What to work on: Write out exactly the line containing "Das aktuelle Verfahren" along with each line that follows it in the records below, and no others.
Content starts
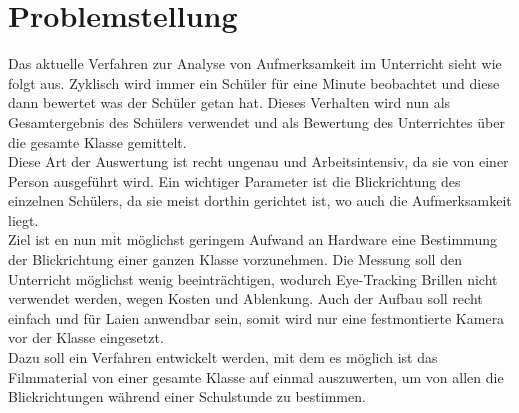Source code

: \section{Problemstellung}
\label{Problemstellung}
Das aktuelle Verfahren zur Analyse von Aufmerksamkeit im Unterricht sieht wie folgt aus. Zyklisch wird immer ein Schüler für eine Minute beobachtet und diese dann bewertet was der Schüler getan hat. Dieses Verhalten wird nun als Gesamtergebnis des Schülers verwendet und als Bewertung des Unterrichtes über die gesamte Klasse gemittelt.\\
Diese Art der Auswertung ist recht ungenau und Arbeitsintensiv, da sie von einer Person ausgeführt wird. Ein wichtiger Parameter ist die Blickrichtung des einzelnen Schülers, da sie meist dorthin gerichtet ist, wo auch die Aufmerksamkeit liegt.\\
Ziel ist en nun mit möglichst geringem Aufwand an Hardware eine Bestimmung der Blickrichtung einer ganzen Klasse vorzunehmen. Die Messung soll den Unterricht möglichst wenig beeinträchtigen, wodurch Eye-Tracking Brillen nicht verwendet werden, wegen Kosten und Ablenkung. Auch der Aufbau soll recht einfach und für Laien anwendbar sein, somit wird nur eine festmontierte Kamera vor der Klasse eingesetzt.\\
Dazu soll ein Verfahren entwickelt werden, mit dem es möglich ist das Filmmaterial von einer gesamte Klasse auf einmal auszuwerten, um von allen die Blickrichtungen während einer Schulstunde zu bestimmen.\\
\cite{MAI_Verhaltensbeobachtung}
Content ends
Response to this exercise:
Das aktuelle Verfahren zur Analyse von Aufmerksamkeit im Unterricht sieht wie folgt aus. Zyklisch wird immer ein Schüler für eine Minute beobachtet und diese dann bewertet was der Schüler getan hat. Dieses Verhalten wird nun als Gesamtergebnis des Schülers verwendet und als Bewertung des Unterrichtes über die gesamte Klasse gemittelt.\\
Diese Art der Auswertung ist recht ungenau und Arbeitsintensiv, da sie von einer Person ausgeführt wird. Ein wichtiger Parameter ist die Blickrichtung des einzelnen Schülers, da sie meist dorthin gerichtet ist, wo auch die Aufmerksamkeit liegt.\\
Ziel ist en nun mit möglichst geringem Aufwand an Hardware eine Bestimmung der Blickrichtung einer ganzen Klasse vorzunehmen. Die Messung soll den Unterricht möglichst wenig beeinträchtigen, wodurch Eye-Tracking Brillen nicht verwendet werden, wegen Kosten und Ablenkung. Auch der Aufbau soll recht einfach und für Laien anwendbar sein, somit wird nur eine festmontierte Kamera vor der Klasse eingesetzt.\\
Dazu soll ein Verfahren entwickelt werden, mit dem es möglich ist das Filmmaterial von einer gesamte Klasse auf einmal auszuwerten, um von allen die Blickrichtungen während einer Schulstunde zu bestimmen.\\
\cite{MAI_Verhaltensbeobachtung}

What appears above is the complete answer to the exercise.